London: Myanmar President Thein Sein said that all political prisoners would be freed by the end of the year and that a ceasefire with ethnic groups was possible within weeks.
The former junta general's comments, made during his first visit to London on Monday, appear to be latest stage in reforms that Thein Sein has made since he took office in 2011.
"I guarantee to you that by the end of this year there will be no prisoners of conscience in Myanmar," Thein Sein told an audience at the Chatham House think-tank in London.
"We are aiming for nothing less than a transition from half a century of military rule and authoritarianism to democracy."
He was also optimistic about ending decades of conflict that have raged between the government and more than a dozen ethnic groups since the country formerly known as Burma won independence from Britain in 1948.
"Very possibly over the coming weeks we will have a nationwide ceasefire and the guns will go silent everywhere in Myanmar for the very first time in over 60 years," he said.
"Difficult talks will follow and hard compromises will need to be made.
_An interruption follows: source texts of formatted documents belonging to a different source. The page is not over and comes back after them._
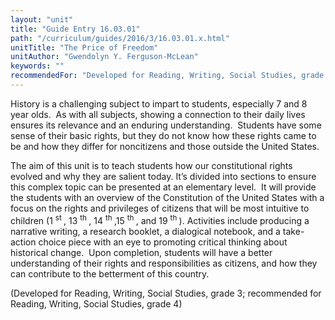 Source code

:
 ```yaml
---
layout: "unit"
title: "Guide Entry 16.03.01"
path: "/curriculum/guides/2016/3/16.03.01.x.html"
unitTitle: "The Price of Freedom"
unitAuthor: "Gwendolyn Y. Ferguson-McLean"
keywords: ""
recommendedFor: "Developed for Reading, Writing, Social Studies, grade 3; recommended for Reading, Writing, Social Studies, grade 4"
---
```

<main>
 <p>
  History is a challenging subject to impart to students, especially 7 and 8 year olds.  As with all subjects, showing a connection to their daily lives ensures its relevance and an enduring understanding.  Students have some sense of their basic rights, but they do not know how these rights came to be and how they differ for noncitizens and those outside the United States.
 </p>
 <p>
  The aim of this unit is to teach students how our constitutional rights evolved and why they are salient today. It’s divided into sections to ensure this complex topic can be presented at an elementary level.  It will provide the students with an overview of the Constitution of the United States with a focus on the rights and privileges of citizens that will be most intuitive to children (1
  <sup>
   st
  </sup>
  , 13
  <sup>
   th
  </sup>
  , 14
  <sup>
   th
  </sup>
  ,15
  <sup>
   th
  </sup>
  , and 19
  <sup>
   th
  </sup>
  ). Activities include producing a narrative writing, a research booklet, a dialogical notebook, and a take-action choice piece with an eye to promoting critical thinking about historical change.  Upon completion, students will have a better understanding of their rights and responsibilities as citizens, and how they can contribute to the betterment of this country.
 </p>
 <p>
  (Developed for Reading, Writing, Social Studies, grade 3; recommended for Reading, Writing, Social Studies, grade 4)
 </p>
</main> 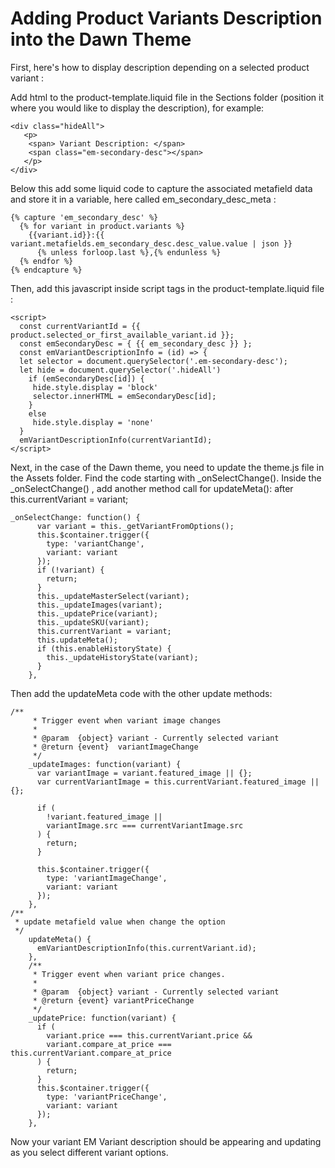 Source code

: # Adding Product Variants Description into the Dawn Theme

First, here's how to display description depending on a selected product variant :

Add html to the product-template.liquid file in the Sections folder (position it where you would like to display the description), for example: 

```
<div class="hideAll">
   <p>
    <span> Variant Description: </span>
    <span class="em-secondary-desc"></span>
   </p>
</div>
```
Below this add some liquid code to capture the associated metafield data and store it in a variable, here called em_secondary_desc_meta :

```
{% capture 'em_secondary_desc' %}
  {% for variant in product.variants %}
    {{variant.id}}:{{ variant.metafields.em_secondary_desc.desc_value.value | json }}
      {% unless forloop.last %},{% endunless %}
  {% endfor %}
{% endcapture %}
```

Then, add this javascript inside script tags in the product-template.liquid file :

```
<script>
  const currentVariantId = {{ product.selected_or_first_available_variant.id }};
  const emSecondaryDesc = { {{ em_secondary_desc }} };
  const emVariantDescriptionInfo = (id) => {
  let selector = document.querySelector('.em-secondary-desc');
  let hide = document.querySelector('.hideAll')
    if (emSecondaryDesc[id]) {
     hide.style.display = 'block'
     selector.innerHTML = emSecondaryDesc[id];
    }
    else
     hide.style.display = 'none'
  }
  emVariantDescriptionInfo(currentVariantId);
</script>

```

Next, in the case of the Dawn theme, you need to update the theme.js file in the Assets folder. Find the code starting with _onSelectChange(). Inside the _onSelectChange() , add another method call for updateMeta(): after this.currentVariant = variant;

```
_onSelectChange: function() {
      var variant = this._getVariantFromOptions();
      this.$container.trigger({
        type: 'variantChange',
        variant: variant
      });
      if (!variant) {
        return;
      }
      this._updateMasterSelect(variant);
      this._updateImages(variant);
      this._updatePrice(variant);
      this._updateSKU(variant);
      this.currentVariant = variant;
      this.updateMeta();
      if (this.enableHistoryState) {
        this._updateHistoryState(variant);
      }
    },
```

Then add the updateMeta code with the other update methods:

```
/**
     * Trigger event when variant image changes
     *
     * @param  {object} variant - Currently selected variant
     * @return {event}  variantImageChange
     */
    _updateImages: function(variant) {
      var variantImage = variant.featured_image || {};
      var currentVariantImage = this.currentVariant.featured_image || {};

      if (
        !variant.featured_image ||
        variantImage.src === currentVariantImage.src
      ) {
        return;
      }

      this.$container.trigger({
        type: 'variantImageChange',
        variant: variant
      });
    },
/**
 * update metafield value when change the option
 */
    updateMeta() {
      emVariantDescriptionInfo(this.currentVariant.id);
    },
    /**
     * Trigger event when variant price changes.
     *
     * @param  {object} variant - Currently selected variant
     * @return {event} variantPriceChange
     */
    _updatePrice: function(variant) {
      if (
        variant.price === this.currentVariant.price &&
        variant.compare_at_price === this.currentVariant.compare_at_price
      ) {
        return;
      }
      this.$container.trigger({
        type: 'variantPriceChange',
        variant: variant
      });
    },
```

Now your variant EM Variant description should be appearing and updating as you select different variant options.

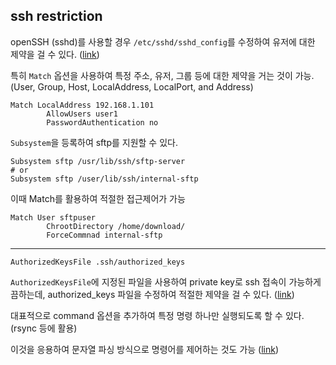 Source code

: ## ssh restriction

openSSH (sshd)를 사용할 경우 `/etc/sshd/sshd_config`를 수정하여 유저에 대한 제약을 걸 수 있다. ([link](https://www.ssh.com/ssh/sshd_config/))

특히 `Match` 옵션을 사용하여 특정 주소, 유저, 그룹 등에 대한 제약을 거는 것이 가능. (User, Group, Host, LocalAddress, LocalPort, and Address)

```
Match LocalAddress 192.168.1.101
        AllowUsers user1
        PasswordAuthentication no
```

`Subsystem`을 등록하여 sftp를 지원할 수 있다.

```
Subsystem sftp /usr/lib/ssh/sftp-server
# or
Subsystem sftp /user/lib/ssh/internal-sftp
```

이때 Match를 활용하여 적절한 접근제어가 가능

```
Match User sftpuser
        ChrootDirectory /home/download/
        ForceCommnad internal-sftp
```

---

```
AuthorizedKeysFile .ssh/authorized_keys
```

`AuthorizedKeysFile`에 지정된 파일을 사용하여 private key로 ssh 접속이 가능하게끔하는데, authorized_keys 파일을 수정하여 적절한 제약을 걸 수 있다. ([link](https://www.ssh.com/ssh/authorized_keys/openssh))

대표적으로 command 옵션을 추가하여 특정 명령 하나만 실행되도록 할 수 있다. (rsync 등에 활용)

이것을 응용하여 문자열 파싱 방식으로 명령어를 제어하는 것도 가능 ([link](http://at.magma-soft.at/sw/blog/posts/The_Only_Way_For_SSH_Forced_Commands/#thegrownuponly))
But it must be done."
British Prime Minister David Cameron earlier urged the president to defend human rights during talks.
Thein Sein promised to take a "zero tolerance approach" to people who "fuel ethnic hatreds" following attacks against Myanmar's Rohingya Muslim minority in which hundreds of people have been killed.
Welcoming the Myanmar leader on the red carpet outside his 10 Downing Street office, Cameron said he was "very pleased" to see Thein Sein on his "historic visit".
But Cameron, who last year became the first British prime minister to visit Myanmar, added: "As well as the continuation of your reform process, we are also very keen to see greater action in terms of promoting human rights and dealing with regional conflicts.
"We are particularly concerned about what has happened in Rakhine province and the Rohingya Muslims."
Buddhist-Muslim clashes in the western state of Rakhine last year left about 200 people dead, mostly Rohingya Muslims who are denied citizenship by Myanmar.
Further clashes have erupted in recent months.
Around a dozen protesters gathered outside Downing Street during Thein Sein's visit calling for action to protect the Rohingya.
But Cameron followed the international community's line on the need for economic development in particular to support reform in Myanmar, formerly known as Burma.